I suppose exactly what you said, it's just such a huge subject. From a data centre operation perspective, it asks lots of questions. We are still working on the answers. We talked about the UK, we definitely need capacity in the UK. There's no question about that. But we need to remove the challenges that come with that. But yeah, I just see it as a, obviously it's a hugely exciting time and a tremendous opportunity for us at Asanti, but also the wider industry sort of thing. And even in the UK as a whole.

 

Yeah, and just to echo that, I feel very privileged to be alive at this time. Even with AI researchers, they'll say, nothing has happened at this pace throughout the history of AI really. And yeah, I think it's tremendously exciting. Of course, there's this balance of looking at the upside of all this incredible, hopeful productivity gain that we'll see with the caution of data and what we do with it and how we handle it and do it securely.

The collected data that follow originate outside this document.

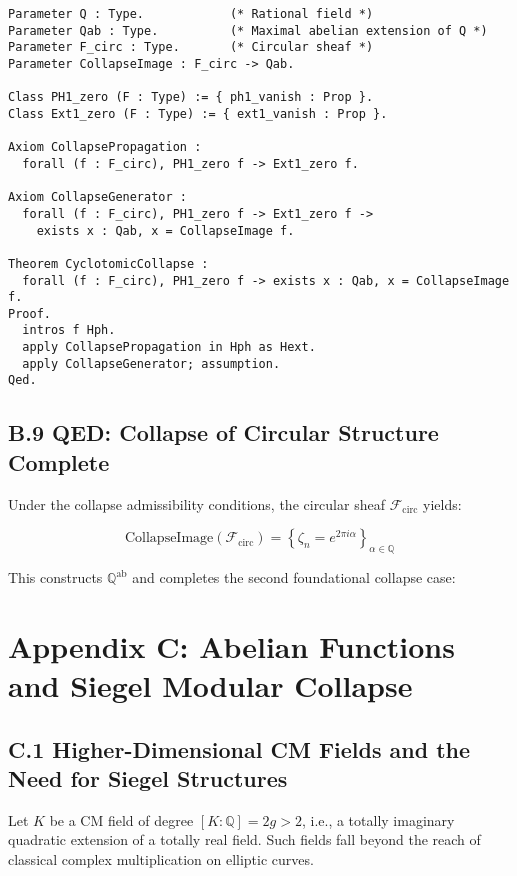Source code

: \documentclass[11pt]{article}
\begin{document}
\begin{lstlisting}[language=Coq, caption={Coq Encoding: Cyclotomic Collapse}]
Parameter Q : Type.            (* Rational field *)
Parameter Qab : Type.          (* Maximal abelian extension of Q *)
Parameter F_circ : Type.       (* Circular sheaf *)
Parameter CollapseImage : F_circ -> Qab.

Class PH1_zero (F : Type) := { ph1_vanish : Prop }.
Class Ext1_zero (F : Type) := { ext1_vanish : Prop }.

Axiom CollapsePropagation :
  forall (f : F_circ), PH1_zero f -> Ext1_zero f.

Axiom CollapseGenerator :
  forall (f : F_circ), PH1_zero f -> Ext1_zero f ->
    exists x : Qab, x = CollapseImage f.

Theorem CyclotomicCollapse :
  forall (f : F_circ), PH1_zero f -> exists x : Qab, x = CollapseImage f.
Proof.
  intros f Hph.
  apply CollapsePropagation in Hph as Hext.
  apply CollapseGenerator; assumption.
Qed.
\end{lstlisting}

\subsection*{B.9 QED: Collapse of Circular Structure Complete}

Under the collapse admissibility conditions, the circular sheaf \( \mathcal{F}_{\mathrm{circ}} \) yields:

\[
\text{CollapseImage}(\mathcal{F}_{\mathrm{circ}}) = \left\{ \zeta_n = e^{2\pi i \alpha} \right\}_{\alpha \in \mathbb{Q}}
\]

This constructs \( \mathbb{Q}^{\mathrm{ab}} \) and completes the second foundational collapse case:



\appendix
\section*{Appendix C: Abelian Functions and Siegel Modular Collapse}

\subsection*{C.1 Higher-Dimensional CM Fields and the Need for Siegel Structures}

Let \( K \) be a CM field of degree \( [K : \mathbb{Q}] = 2g > 2 \), i.e., a totally imaginary quadratic extension of a totally real field.  
Such fields fall beyond the reach of classical complex multiplication on elliptic curves.
\end{document}
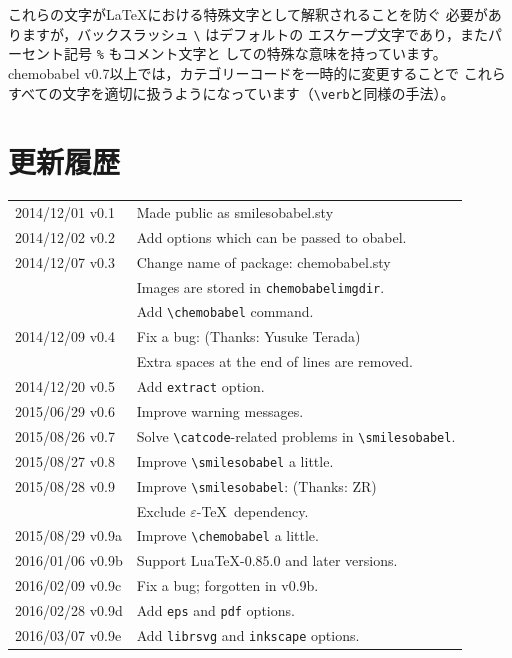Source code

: \documentclass[12pt]{ltjsarticle}
\def\Lpack#1{\textsf{#1}}
\def\Lcode#1{\texttt{#1}}
\begin{document}
これらの文字が\LaTeX における特殊文字として解釈されることを防ぐ
必要がありますが，バックスラッシュ \verb|\| はデフォルトの
エスケープ文字であり，またパーセント記号 \verb|%| もコメント文字と
しての特殊な意味を持っています。
\Lpack{chemobabel} v0.7以上では，カテゴリーコードを一時的に変更することで
これらすべての文字を適切に扱うようになっています（\verb+\verb+と同様の手法）。

\clearpage

\section{更新履歴}

\begin{table}[h]
\centering
\begin{tabular}{ll}
2014/12/01 v0.1  & Made public as \Lpack{smilesobabel.sty} \\
2014/12/02 v0.2  & Add options which can be passed to obabel. \\
2014/12/07 v0.3  & Change name of package: \Lpack{chemobabel.sty} \\
                 & Images are stored in \Lcode{chemobabelimgdir}. \\
                 & Add \verb|\chemobabel| command. \\
2014/12/09 v0.4  & Fix a bug: (Thanks: Yusuke Terada) \\
                 & Extra spaces at the end of lines are removed. \\
2014/12/20 v0.5  & Add \verb|extract| option. \\
2015/06/29 v0.6  & Improve warning messages. \\
2015/08/26 v0.7  & Solve \verb|\catcode|-related problems in \verb|\smilesobabel|. \\
2015/08/27 v0.8  & Improve \verb|\smilesobabel| a little. \\
2015/08/28 v0.9  & Improve \verb|\smilesobabel|: (Thanks: ZR) \\
                 & Exclude $\varepsilon$-\TeX\ dependency. \\
2015/08/29 v0.9a & Improve \verb|\chemobabel| a little. \\
2016/01/06 v0.9b & Support Lua\TeX-0.85.0 and later versions. \\
2016/02/09 v0.9c & Fix a bug; forgotten in v0.9b. \\
2016/02/28 v0.9d & Add \verb|eps| and \verb|pdf| options. \\
2016/03/07 v0.9e & Add \verb|librsvg| and \verb|inkscape| options. \\

\end{tabular}
\end{table}
\end{document}
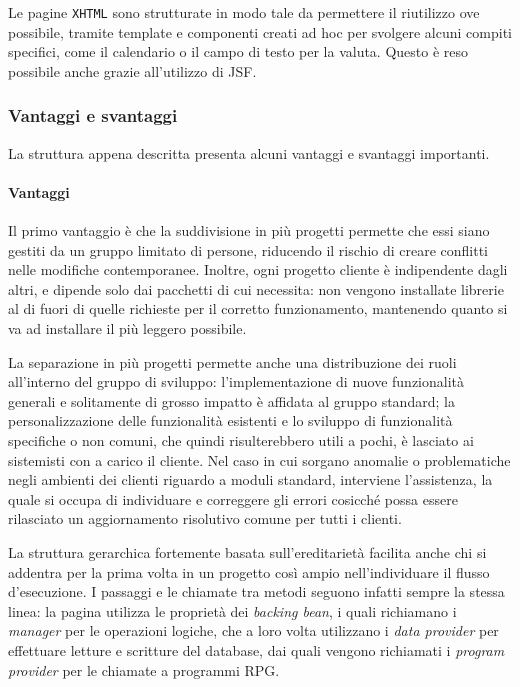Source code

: Le pagine \texttt{XHTML} sono strutturate in modo tale da permettere il riutilizzo ove possibile, tramite template e componenti creati ad hoc per svolgere alcuni compiti specifici, come il calendario o il campo di testo per la valuta. Questo è reso possibile anche grazie all'utilizzo di JSF.

\subsubsection{Vantaggi e svantaggi}
La struttura appena descritta presenta alcuni vantaggi e svantaggi importanti.
\paragraph{Vantaggi}
Il primo vantaggio è che la suddivisione in più progetti permette che essi siano gestiti da un gruppo limitato di persone, riducendo il rischio di creare conflitti nelle modifiche contemporanee. Inoltre, ogni progetto cliente è indipendente dagli altri, e dipende solo dai pacchetti di cui necessita: non vengono installate librerie al di fuori di quelle richieste per il corretto funzionamento, mantenendo quanto si va ad installare il più leggero possibile.

La separazione in più progetti permette anche una distribuzione dei ruoli all'interno del gruppo di sviluppo: l'implementazione di nuove funzionalità generali e solitamente di grosso impatto è affidata al gruppo standard; la personalizzazione delle funzionalità esistenti e lo sviluppo di funzionalità specifiche o non comuni, che quindi risulterebbero utili a pochi, è lasciato ai sistemisti con a carico il cliente. Nel caso in cui sorgano anomalie o problematiche negli ambienti dei clienti riguardo a moduli standard, interviene l'assistenza, la quale si occupa di individuare e correggere gli errori cosicché possa essere rilasciato un aggiornamento risolutivo comune per tutti i clienti.

La struttura gerarchica fortemente basata sull'ereditarietà facilita anche chi si addentra per la prima volta in un progetto così ampio nell'individuare il flusso d'esecuzione. I passaggi e le chiamate tra metodi seguono infatti sempre la stessa linea: la pagina utilizza le proprietà dei \textit{backing bean}, i quali richiamano i \textit{manager} per le operazioni logiche, che a loro volta utilizzano i \textit{data provider} per effettuare letture e scritture del database, dai quali vengono richiamati i \textit{program provider} per le chiamate a programmi RPG. 

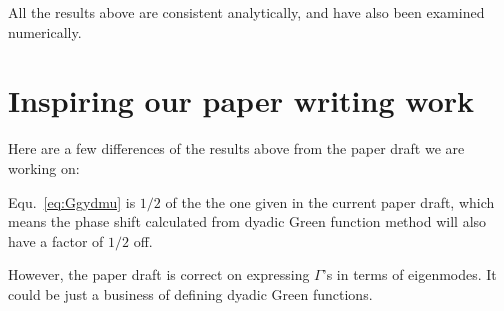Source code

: \documentclass[preprint,aps,pra,onecolumn]{revtex4-1}
\begin{document}
All the results above are consistent analytically, and have also been examined numerically.  


\section{Inspiring our paper writing work}
Here are a few differences of the results above from the paper draft we are working on:

Equ.~\eqref{eq:Ggydmu} is $ 1/2 $ of the the one given in the current paper draft, which means the phase shift calculated from dyadic Green function method will also have a factor of $ 1/2 $ off. 

However, the paper draft is correct on expressing $ \Gamma $'s in terms of eigenmodes. It could be just a business of defining dyadic Green functions. 





%
%

%
\ifwindows
	
\else
	
\fi
\end{document}
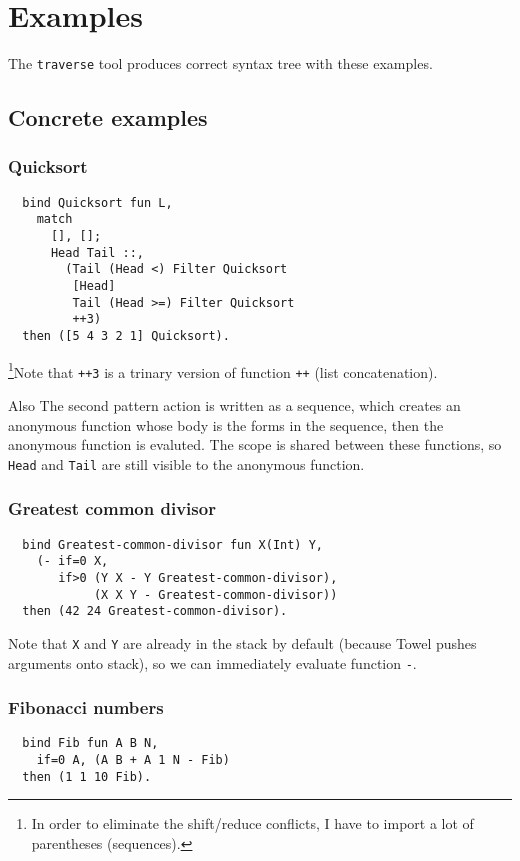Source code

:\documentclass{book}
\begin{document}
\chapter{Examples}
\label{chap:examples}

The \texttt{traverse} tool produces correct syntax tree with these examples.

\section{Concrete examples}
\subsection{Quicksort}
\begin{verbatim}
  bind Quicksort fun L,
    match
      [], [];
      Head Tail ::,
        (Tail (Head <) Filter Quicksort
         [Head]
         Tail (Head >=) Filter Quicksort
         ++3)
  then ([5 4 3 2 1] Quicksort).
\end{verbatim}

\footnote{In order to eliminate the shift/reduce conflicts, I have to import a lot of parentheses (sequences).}Note that \texttt{++3} is a trinary version of function \texttt{++} (list concatenation).

Also The second pattern action is written as a sequence, which creates an anonymous function whose body is the forms in the sequence, then the anonymous function is evaluted. The scope is shared between these functions, so \texttt{Head} and \texttt{Tail} are still visible to the anonymous function.

\subsection{Greatest common divisor}
\begin{verbatim}
  bind Greatest-common-divisor fun X(Int) Y,
    (- if=0 X,
       if>0 (Y X - Y Greatest-common-divisor),
            (X X Y - Greatest-common-divisor))
  then (42 24 Greatest-common-divisor).
\end{verbatim}

Note that \texttt{X} and \texttt{Y} are already in the stack by default (because Towel pushes arguments onto stack), so we can immediately evaluate function \texttt{-}.

\subsection{Fibonacci numbers}
\begin{verbatim}
  bind Fib fun A B N,
    if=0 A, (A B + A 1 N - Fib)
  then (1 1 10 Fib).
\end{verbatim}
\end{document}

And I think for data centre providers, I think they're in an interesting place where the right kind of deployment of infrastructure to support the right kind of AI problems being solved is very much front and centre, I think of most CIOs minds at the moment. There isn't really a one size fits all. It all very much depends on the use case. We're still exploring the use cases. So, it's going to be very interesting to see how the market develops over the next few years. 

 

Absolutely, and we're going to try to strike a balance, aren't we, between innovation and managing risk?  Well gentlemen, that's all we've got time for on this conversation with, but we'll see you very soon for the next one.